The challenges of tomorrow’s world today

CSR is crucial to an MBA if students are to be properly prepared for the future, says Matt Symonds

Ever since the world entered an economic meltdown, and the role played by a handful of individuals with the conspicuous letters MBA after their names was highlighted, the world’s business schools have been keen to promote ethics in business at any and every opportunity. Just look at the publicity engendered by the Harvard Business School student oath of 2009 for an example of this.

What a different world we inhabit today compared to a decade ago, when greed was still good.

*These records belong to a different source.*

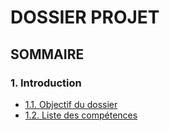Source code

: # DOSSIER PROJET

##  SOMMAIRE

### 1. Introduction
   - [1.1. Objectif du dossier](#)
   - [1.2. Liste des compétences](#)
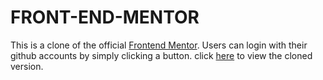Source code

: # FRONT-END-MENTOR
This is a clone of the official [Frontend Mentor](https://www.frontendmentor.io/).
Users can login with their github accounts by simply clicking a button.
click [here](https://dreamy-mestorf-84c644.netlify.app/) to view the cloned version.
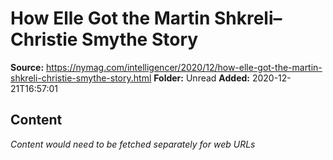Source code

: # How Elle Got the Martin Shkreli–Christie Smythe Story

**Source:** https://nymag.com/intelligencer/2020/12/how-elle-got-the-martin-shkreli-christie-smythe-story.html
**Folder:** Unread
**Added:** 2020-12-21T16:57:01




## Content
*Content would need to be fetched separately for web URLs*
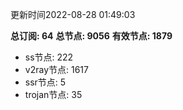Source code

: 更新时间2022-08-28 01:49:03

**总订阅: 64**
**总节点: 9056**
**有效节点: 1879**
- ss节点: 222
- v2ray节点: 1617
- ssr节点: 5
- trojan节点: 35

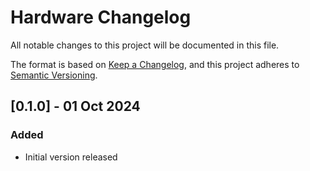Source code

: # Hardware Changelog
All notable changes to this project will be documented in this file.

The format is based on [Keep a Changelog](https://keepachangelog.com/en/1.0.0/),
and this project adheres to [Semantic Versioning](https://semver.org/spec/v2.0.0.html).

<!-- 
### Added
### Changed
### Fixed
### Removed 
-->

## [0.1.0] - 01 Oct 2024
### Added
- Initial version released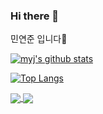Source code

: ### Hi there 👋
민연준 입니다🤭

[![myj's github stats](https://github-readme-stats.vercel.app/api?username=sook8878&theme=tokyonight&show_icons=true)](https://github.com/sook8878/github-readme-stats)
  
[![Top Langs](https://github-readme-stats.vercel.app/api/top-langs/?username=sook8878&&langs_count=8&layout=compact)](https://github.com/sook8878/github-readme-stats)

<a href="https://github.com/sook8878/github-readme-stats">
  <img align="center" src="https://github-readme-stats.vercel.app/api/pin/?username=sook8878&repo=github-readme-stats" />
</a>
<a href="https://github.com/sook8878/convoychat">
  <img align="center" src="https://github-readme-stats.vercel.app/api/pin/?username=sook8878&repo=convoychat" />
</a>

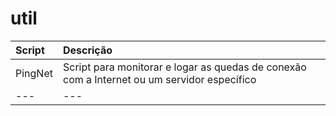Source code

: # util

Script | Descrição
:---|:---
PingNet | Script para monitorar e logar as quedas de conexão com a Internet ou um servidor específico
--- | ---
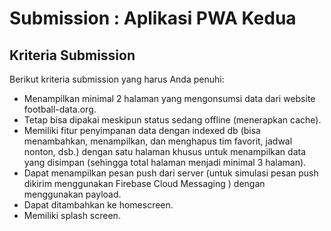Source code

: # Submission : Aplikasi PWA Kedua

## Kriteria Submission
Berikut kriteria submission yang harus Anda penuhi:

- Menampilkan minimal 2 halaman yang mengonsumsi data dari website football-data.org.
- Tetap bisa dipakai meskipun status sedang offline (menerapkan cache).
- Memiliki fitur penyimpanan data dengan indexed db (bisa menambahkan, menampilkan, dan menghapus tim favorit, jadwal
 nonton, dsb.) dengan satu halaman khusus untuk menampilkan data yang disimpan (sehingga total halaman menjadi minimal 3 halaman).
- Dapat menampilkan pesan push dari server (untuk simulasi pesan push dikirim menggunakan Firebase Cloud Messaging
) dengan menggunakan payload. 
- Dapat ditambahkan ke homescreen.
- Memiliki splash screen.
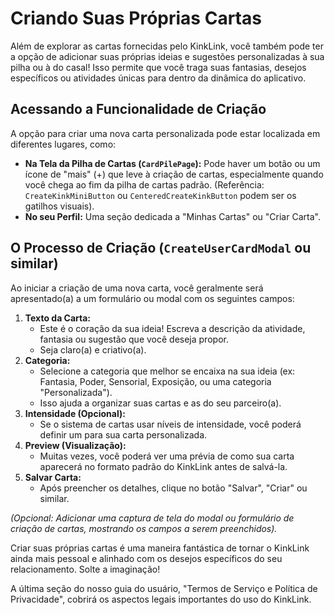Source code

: # Criando Suas Próprias Cartas

Além de explorar as cartas fornecidas pelo KinkLink, você também pode ter a opção de adicionar suas próprias ideias e sugestões personalizadas à sua pilha ou à do casal! Isso permite que você traga suas fantasias, desejos específicos ou atividades únicas para dentro da dinâmica do aplicativo.

## Acessando a Funcionalidade de Criação

A opção para criar uma nova carta personalizada pode estar localizada em diferentes lugares, como:

*   **Na Tela da Pilha de Cartas (`CardPilePage`):** Pode haver um botão ou um ícone de "mais" (+) que leve à criação de cartas, especialmente quando você chega ao fim da pilha de cartas padrão. (Referência: `CreateKinkMiniButton` ou `CenteredCreateKinkButton` podem ser os gatilhos visuais).
*   **No seu Perfil:** Uma seção dedicada a "Minhas Cartas" ou "Criar Carta".

## O Processo de Criação (`CreateUserCardModal` ou similar)

Ao iniciar a criação de uma nova carta, você geralmente será apresentado(a) a um formulário ou modal com os seguintes campos:

1.  **Texto da Carta:**
    *   Este é o coração da sua ideia! Escreva a descrição da atividade, fantasia ou sugestão que você deseja propor.
    *   Seja claro(a) e criativo(a).
2.  **Categoria:**
    *   Selecione a categoria que melhor se encaixa na sua ideia (ex: Fantasia, Poder, Sensorial, Exposição, ou uma categoria "Personalizada").
    *   Isso ajuda a organizar suas cartas e as do seu parceiro(a).
3.  **Intensidade (Opcional):**
    *   Se o sistema de cartas usar níveis de intensidade, você poderá definir um para sua carta personalizada.
4.  **Preview (Visualização):**
    *   Muitas vezes, você poderá ver uma prévia de como sua carta aparecerá no formato padrão do KinkLink antes de salvá-la.
5.  **Salvar Carta:**
    *   Após preencher os detalhes, clique no botão "Salvar", "Criar" ou similar.

*(Opcional: Adicionar uma captura de tela do modal ou formulário de criação de cartas, mostrando os campos a serem preenchidos).*

Criar suas próprias cartas é uma maneira fantástica de tornar o KinkLink ainda mais pessoal e alinhado com os desejos específicos do seu relacionamento. Solte a imaginação!

A última seção do nosso guia do usuário, "Termos de Serviço e Política de Privacidade", cobrirá os aspectos legais importantes do uso do KinkLink.
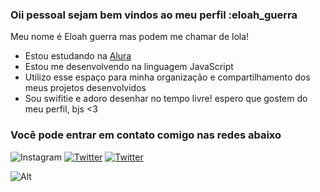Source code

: ### Oii pessoal sejam bem vindos ao meu perfil :eloah_guerra

Meu nome é Eloah guerra mas podem me chamar de lola!

- Estou estudando na [Alura](https://www.alura.com.br)
- Estou me desenvolvendo na linguagem JavaScript
- Utilizo esse espaço para minha organização e compartilhamento dos meus projetos desenvolvidos
- Sou swifitie e adoro desenhar no tempo livre! espero que gostem do meu perfil, bjs <3
### Você pode entrar em contato comigo nas redes abaixo





![Instagram](https://img.shields.io/badge/Instagram-E4405F?style=for-the-badge&logo=instagram&logoColor=white)
[![Twitter](https://img.shields.io/badge/Twitter-1DA1F2?style=for-the-badge&logo=twitter&logoColor=white)](https://twitter.com/loloamaestrelas)
[![Twitter](https://img.shields.io/badge/Gmail-D14836?style=for-the-badge&logo=gmail&logoColor=white)](mailto:eloah.faria@escola.pr.gov.br)

![Alt](https://media.tenor.com/geAnWFRjmT0AAAAC/taylor-swift-taylor.gif)
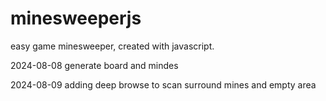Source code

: # minesweeperjs

easy game minesweeper, created with javascript.

2024-08-08
generate board and mindes

2024-08-09
adding deep browse to scan surround mines and empty area
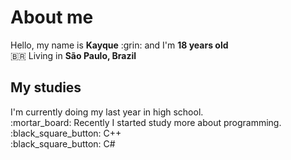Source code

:<h1>About me</h1>
Hello, my name is <strong>Kayque</strong> :grin: and I'm <strong>18 years old</strong></br>
🇧🇷 Living in <strong>São Paulo, Brazil</strong> </br>


<h2>My studies</h2>
I'm currently doing my last year in high school.</br>
:mortar_board: Recently I started study more about programming.</br>
:black_square_button: C++</br>
:black_square_button: C#</br>
<!--
:ballot_box_with_check:
-->
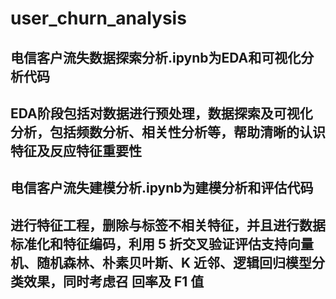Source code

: # user_churn_analysis
## 电信客户流失数据探索分析.ipynb为EDA和可视化分析代码
## EDA阶段包括对数据进行预处理，数据探索及可视化分析，包括频数分析、相关性分析等，帮助清晰的认识特征及反应特征重要性
## 电信客户流失建模分析.ipynb为建模分析和评估代码
## 进行特征工程，删除与标签不相关特征，并且进行数据标准化和特征编码，利用 5 折交叉验证评估支持向量机、随机森林、朴素贝叶斯、K 近邻、逻辑回归模型分类效果，同时考虑召 回率及 F1 值
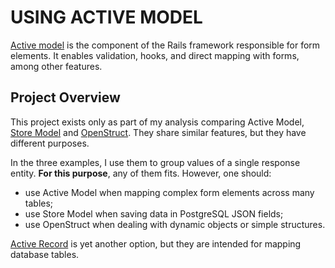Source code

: # USING ACTIVE MODEL

[Active model](https://guides.rubyonrails.org/active_model_basics.html) is the component of the Rails framework responsible for form elements. It enables validation, hooks, and direct mapping with forms, among other features.

## Project Overview
This project exists only as part of my analysis comparing Active Model, [Store Model](https://github.com/gabrielcostasilva/ruby-store-model.git) and [OpenStruct](https://github.com/gabrielcostasilva/ruby-open-struct.git). They share similar features, but they have different purposes.

In the three examples, I use them to group values of a single response entity. **For this purpose**, any of them fits. However, one should:
- use Active Model when mapping complex form elements across many tables;
- use Store Model when saving data in PostgreSQL JSON fields;
- use OpenStruct when dealing with dynamic objects or simple structures.

[Active Record](https://guides.rubyonrails.org/active_record_basics.html) is yet another option, but they are intended for mapping database tables.

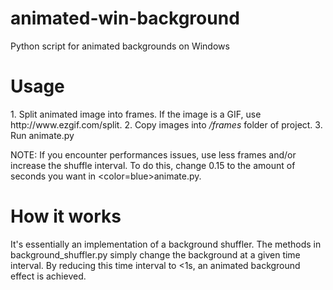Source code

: # animated-win-background
Python script for animated backgrounds on Windows
<h1>Usage</h1>
1. Split animated image into frames. If the image is a GIF, use http://www.ezgif.com/split.
2. Copy images into <i>/frames</i> folder of project.
3. Run <color=blue>animate.py</color>

NOTE: If you encounter performances issues, use less frames and/or increase the shuffle interval. To do this, change 0.15 to the amount of seconds you want in <color=blue>animate.py</color>.

<h1>How it works</h1>
It's essentially an implementation of a background shuffler. The methods in <color=blue>background_shuffler.py</color> simply change the background at a given time interval. By reducing this time interval to <1s, an animated background effect is achieved. 
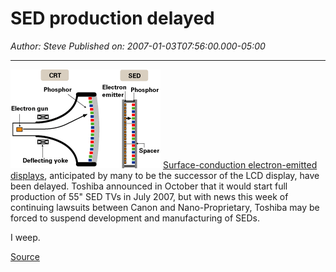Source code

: # SED production delayed

*Author: Steve*
*Published on: 2007-01-03T07:56:00.000-05:00*

---

[![](2006_02.gif)](http://bp2.blogger.com/_kfv2ADnjgQg/RZuqievYGNI/AAAAAAAAAE0/KY0nsrwM9SE/s1600-h/2006_02.gif) [Surface-conduction electron-emitted displays](http://en.wikipedia.org/wiki/Surface-conduction_electron-emitter_display), anticipated by many to be the successor of the LCD display, have been delayed. Toshiba announced in October that it would start full production of 55" SED TVs in July 2007, but with news this week of continuing lawsuits between Canon and Nano-Proprietary, Toshiba may be forced to suspend development and manufacturing of SEDs.  
  
I weep.  
  
[Source](http://www.dailytech.com/article.aspx?newsid=5529)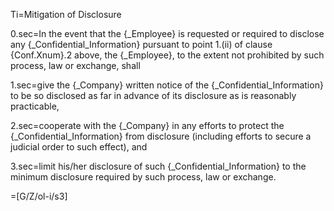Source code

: Ti=Mitigation of Disclosure

0.sec=In the event that the {_Employee} is requested or required to disclose any {_Confidential_Information} pursuant to point 1.(ii) of clause {Conf.Xnum}.2 above, the {_Employee}, to the extent not prohibited by such process, law or exchange, shall

1.sec=give the {_Company} written notice of the {_Confidential_Information} to be so disclosed as far in advance of its disclosure as is reasonably practicable,

2.sec=cooperate with the {_Company} in any efforts to protect the {_Confidential_Information} from disclosure (including efforts to secure a judicial order to such effect), and

3.sec=limit his/her disclosure of such {_Confidential_Information} to the minimum disclosure required by such process, law or exchange.

=[G/Z/ol-i/s3]

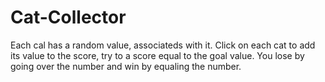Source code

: # Cat-Collector
Each cal has a random value, associateds with it. Click on each cat to add its value to the score, try to a score equal to the goal value. You lose by going over the number and win by equaling the number.
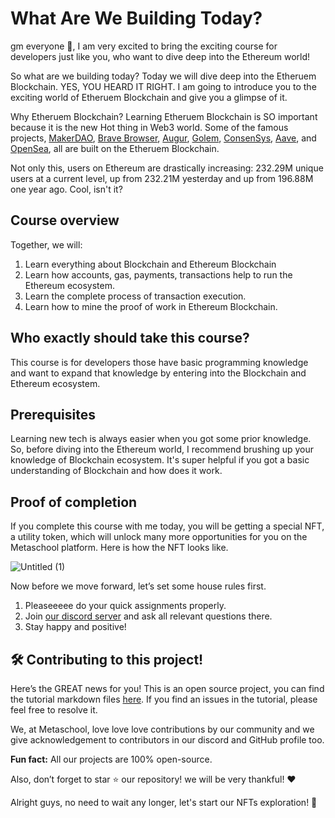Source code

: # What Are We Building Today?

gm everyone 🌈, I am very excited to bring the exciting course for developers just like you, who want to dive deep into the Ethereum world!

So what are we building today? Today we will dive deep into the Etheruem Blockchain. YES, YOU HEARD IT RIGHT. I am going to introduce you to the exciting world of Etheruem Blockchain and give you a glimpse of it.

Why Etheruem Blockchain? Learning Etheruem Blockchain is SO important because it is the new Hot thing in Web3 world. Some of the famous projects, [MakerDAO](https://makerdao.com/en/), [Brave Browser](https://brave.com/), [Augur](https://www.augur.net/), [Golem](https://www.golem.network/), [ConsenSys](https://consensys.net/), [Aave](https://aave.com/), and [OpenSea](https://opensea.io/), all are built on the Etheruem Blockchain.

Not only this, users on Ethereum are drastically increasing: 232.29M unique users at a current level, up from 232.21M yesterday and up from 196.88M one year ago. Cool, isn't it?

## Course overview

Together, we will:

1. Learn everything about Blockchain and Ethereum Blockchain
2. Learn how accounts, gas, payments, transactions help to run the Ethereum ecosystem.
3. Learn the complete process of transaction execution.
4. Learn how to mine the proof of work in Ethereum Blockchain.

## Who exactly should take this course?

This course is for developers those have basic programming knowledge and want to expand that knowledge by entering into the Blockchain and Ethereum ecosystem.

## Prerequisites

Learning new tech is always easier when you got some prior knowledge. So, before diving into the Ethereum world, I recommend brushing up your knowledge of Blockchain ecosystem. It's super helpful if you got a basic understanding of Blockchain and how does it work.

## Proof of completion

If you complete this course with me today, you will be getting a special NFT, a utility token, which will unlock many more opportunities for you on the Metaschool platform. Here is how the NFT looks like.

![Untitled (1)](https://github.com/0xmetaschool/Learning-Projects/assets/129931419/39ec7f2b-da59-4a3c-b81f-90e3fe8c50c4)

Now before we move forward, let’s set some house rules first.

1. Pleaseeeee do your quick assignments properly.
2. Join [our discord server](https://discord.gg/vbVMUwXWgc) and ask all relevant questions there.
3. Stay happy and positive!

## 🛠 Contributing to this project!

Here’s the GREAT news for you! This is an open source project, you can find the tutorial markdown files [here](https://github.com/0xmetaschool/Learning-Projects/tree/main/How%20does%20Ethereum%20work%20-%20A%20deepdive). If you find an issues in the tutorial, please feel free to resolve it.

We, at Metaschool, love love love contributions by our community and we give acknowledgement to contributors in our discord and GitHub profile too.

**Fun fact:** All our projects are 100% open-source.

Also, don’t forget to star ⭐️ our repository! we will be very thankful! ♥️

Alright guys, no need to wait any longer, let's start our NFTs exploration! 🙌
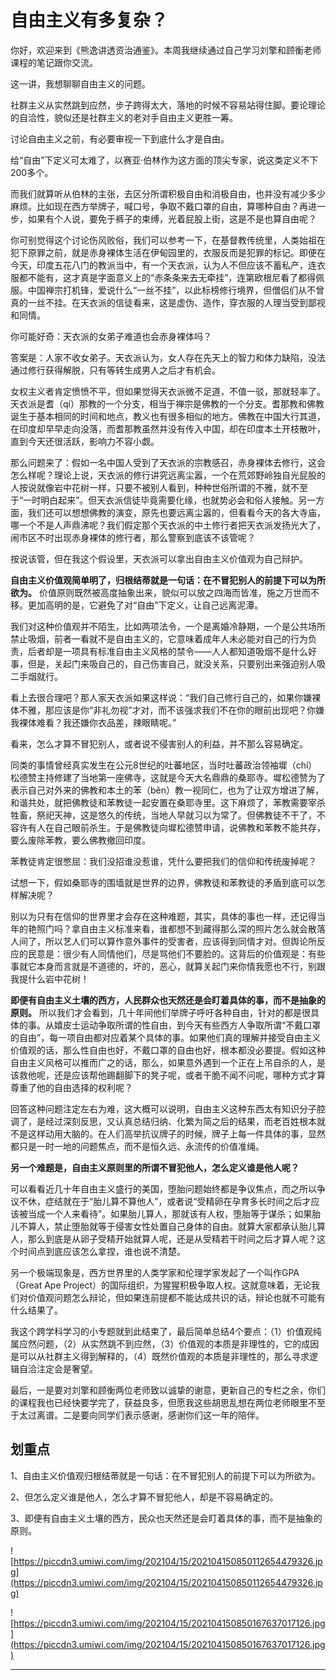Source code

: # 自由主义有多复杂？

你好，欢迎来到《熊逸讲透资治通鉴》。本周我继续通过自己学习刘擎和顾衡老师课程的笔记跟你交流。

这一讲，我想聊聊自由主义的问题。

社群主义从实然跳到应然，步子跨得太大，落地的时候不容易站得住脚。要论理论的自洽性，貌似还是社群主义的老对手自由主义更胜一筹。

讨论自由主义之前，有必要审视一下到底什么才是自由。

给“自由”下定义可太难了，以赛亚·伯林作为这方面的顶尖专家，说这类定义不下200多个。

而我们就算听从伯林的主张，去区分所谓积极自由和消极自由，也并没有减少多少麻烦。比如现在西方举牌子，喊口号，争取不戴口罩的自由，算哪种自由？再进一步，如果有个人说，要免于裤子的束缚，光着屁股上街，这是不是也算自由呢？

你可别觉得这个讨论伤风败俗，我们可以参考一下，在基督教传统里，人类始祖在犯下原罪之前，就是赤身裸体生活在伊甸园里的，衣服反而是犯罪的标记。即便在今天，印度五花八门的教派当中，有一个天衣派，认为人不但应该不蓄私产，连衣服都不能有，这才真是字面意义上的“赤条条来去无牵挂”，连第欧根尼看了都得佩服。中国禅宗打机锋，爱说什么“一丝不挂”，以此标榜修行境界，但僧侣们从不曾真的一丝不挂。在天衣派的信徒看来，这是虚伪、造作，穿衣服的人理当受到鄙视和同情。

你可能好奇：天衣派的女弟子难道也会赤身裸体吗？

答案是：人家不收女弟子。天衣派认为，女人存在先天上的智力和体力缺陷，没法通过修行获得解脱，只有等转生成男人之后才有机会。

女权主义者肯定愤愤不平，但如果觉得天衣派微不足道，不值一驳，那就轻率了。天衣派是耆（qí）那教的一个分支，相当于禅宗是佛教的一个分支。耆那教和佛教诞生于基本相同的时间和地点，教义也有很多相似的地方。佛教在中国大行其道，在印度却早早走向没落，而耆那教虽然并没有传入中国，却在印度本土开枝散叶，直到今天还很活跃，影响力不容小觑。

那么问题来了：假如一名中国人受到了天衣派的宗教感召，赤身裸体去修行，这会怎么样呢？理论上说，天衣派的修行讲究远离尘嚣，一个在荒郊野岭独自光屁股的人按说就像岩中花树一样，只要不被别人看到，种种世俗所谓的不雅，就不至于“一时明白起来”。但天衣派信徒毕竟需要化缘，也就势必会和俗人接触。另一方面，我们还可以想想佛教的演变，原先也要远离尘嚣的，但看看今天的各大寺庙，哪一个不是人声鼎沸呢？我们假定那个天衣派的中土修行者把天衣派发扬光大了，闹市区不时出现赤身裸体的修行者，那么警察到底该不该管呢？

按说该管，但在我这个假设里，天衣派可以拿出自由主义价值观为自己辩护。

 **自由主义价值观简单明了，归根结蒂就是一句话：在不冒犯别人的前提下可以为所欲为。** 价值原则既然被高度抽象出来，貌似可以放之四海而皆准，施之万世而不移。更加高明的是，它避免了对“自由”下定义，让自己远离泥潭。

我们对这种价值观并不陌生，比如两项法令，一个是离婚冷静期，一个是公共场所禁止吸烟，前者一看就不是自由主义的，它意味着成年人未必能对自己的行为负责，后者却是一项具有标准自由主义风格的禁令——人人都知道吸烟不是什么好事，但是，关起门来吸自己的，自己伤害自己，就没关系，只要别出来强迫别人吸二手烟就行。

看上去很合理吧？那人家天衣派如果这样说：“我们自己修行自己的，如果你嫌裸体不雅，那应该是你“非礼勿视”才对，而不该强求我们不在你的眼前出现吧？你嫌我裸体难看？我还嫌你衣品差，辣眼睛呢。”

看来，怎么才算不冒犯别人，或者说不侵害别人的利益，并不那么容易确定。

同类的事情曾经真实发生在公元8世纪的吐蕃地区，当时吐蕃政治领袖墀（chí）松德赞主持修建了当地第一座佛寺，这就是今天大名鼎鼎的桑耶寺。墀松德赞为了表示自己对外来的佛教和本土的苯（běn）教一视同仁，也为了让双方增进了解，和谐共处，就把佛教徒和苯教徒一起安置在桑耶寺里。这下麻烦了，苯教需要宰杀牲畜，祭祀天神，这是悠久的传统，当地人早就习以为常了。但佛教徒不干了，不容许有人在自己眼前杀生。于是佛教徒向墀松德赞申请，说佛教和苯教不能共存，要么废除苯教，要么佛教撤回印度。

苯教徒肯定很憋屈：我们没招谁没惹谁，凭什么要把我们的信仰和传统废掉呢？

试想一下，假如桑耶寺的围墙就是世界的边界，佛教徒和苯教徒的矛盾到底可以怎样解决呢？

别以为只有在信仰的世界里才会存在这种难题，其实，具体的事也一样，还记得当年的艳照门吗？拿自由主义标准来看，谁都想不到藏得那么深的照片怎么就会散落人间了，所以艺人们可以算作意外事件的受害者，应该得到同情才对。但舆论所反应的民意是：很少有人同情他们，尽是骂他们不要脸的。这背后的价值观是：有些事就它本身而言就是不道德的，坏的，恶心，就算关起门来你情我愿也不行，别跟我提什么岩中花树！

 **即便有自由主义土壤的西方，人民群众也天然还是会盯着具体的事，而不是抽象的原则。** 所以我们才会看到，几十年间他们举牌子呼吁各种自由，针对的都是很具体的事。从嬉皮士运动争取所谓的性自由，到今天有些西方人争取所谓“不戴口罩的自由”，每一项自由都对应着某个具体的事。如果他们真的理解并接受自由主义价值观的话，那么性自由也好，不戴口罩的自由也好，根本都没必要提。假如这种自由主义风格可以推而广之的话，那么，如果意外遇到一个正在上吊自杀的人，是该救他呢，还是应该帮他踢翻脚下的凳子呢，或者干脆不闻不问呢，哪种方式才算尊重了他的自由选择的权利呢？

回答这种问题注定左右为难，这大概可以说明，自由主义这种东西太有知识分子腔调了，是经过深刻反思，又认真总结归纳、化繁为简之后的结果，而老百姓根本就不是这样动用大脑的。在人们高举抗议牌子的时候，牌子上每一件具体的事，显然都只是一时一地的问题焦点，而不是恒久远、永流传的价值准绳。

 **另一个难题是，自由主义原则里的所谓不冒犯他人，怎么定义谁是他人呢？**

可以看看近几十年自由主义盛行的美国，堕胎问题始终都是争议焦点，而之所以争议不休，症结就在于“胎儿算不算他人”，或者说“受精卵在孕育多长时间之后才应该被当成一个人来看待”。如果胎儿算人，那就该有人权，堕胎等于谋杀；如果胎儿不算人，禁止堕胎就等于侵害女性处置自己身体的自由。就算大家都承认胎儿算人，那么到底是从卵子受精开始就算人呢，还是从受精若干时间之后才算人呢？这个时间点到底应该怎么拿捏，谁也说不清楚。

另一个极端现象是，西方世界里的人类学家和伦理学家发起了一个叫作GPA（Great Ape Project）的国际组织，为猩猩积极争取人权。这就意味着，无论我们对价值观问题怎么辩论，但如果连前提都不能达成共识的话，辩论也就不可能有什么结果了。

我这个跨学科学习的小专题就到此结束了，最后简单总结4个要点：（1）价值观纯属应然问题，（2）从实然跳不到应然，（3）价值观的本质是非理性的，它的成因是可以从社群主义得到解释的，（4）既然价值观的本质是非理性的，那么寻求逻辑自洽注定会是奢望。

最后，一是要对刘擎和顾衡两位老师致以诚挚的谢意，更新自己的专栏之余，你们的课程我也已经快要学完了，获益良多，但愿我这些胡思乱想在两位老师眼里不至于太过离谱。二是要向同学们表示感谢，感谢你们这一年的陪伴。

## 划重点

1、自由主义价值观归根结蒂就是一句话：在不冒犯别人的前提下可以为所欲为。

2、但怎么定义谁是他人，怎么才算不冒犯他人，却是不容易确定的。

3、即便有自由主义土壤的西方，民众也天然还是会盯着具体的事，而不是抽象的原则。

![https://piccdn3.umiwi.com/img/202104/15/202104150850112654479326.jpg](https://piccdn3.umiwi.com/img/202104/15/202104150850112654479326.jpg)

![https://piccdn3.umiwi.com/img/202104/15/202104150850167637017126.jpg](https://piccdn3.umiwi.com/img/202104/15/202104150850167637017126.jpg)

---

In 2002, when the Aspen Institute’s first Business & Society International MBA Case Competition took place, with the aim to promote and celebrate ethics in business, just three prominent American business schools took part: Columbia Business School, NYU Stern and Wharton. Nine years later contestants are queuing around the block. One of the few MBA case competitions to focus exclusively and explicitly on the role of business in society, it now boasts entries from 25 major schools from all over the world and a total prize fund of $40,000 (£26,666).

The Aspen Institute states its mission is to “foster values-based leadership and to provide a neutral and balanced venue for discussing and acting on critical issues”. And to put these values into practice in the wider world, the competition challenges business school students to come up with Corporate Social Responsibility (CSR) and sustainability initiatives for a major organisation.

As Judith Samuelson, executive director of the Aspen Institute Business and Society Program, puts it, “What current business students learn about the complex relationship of business and society facilitates the changes we need to grow and thrive. It demonstrates their school’s commitment to teaching thoughtful and long-term business strategies.”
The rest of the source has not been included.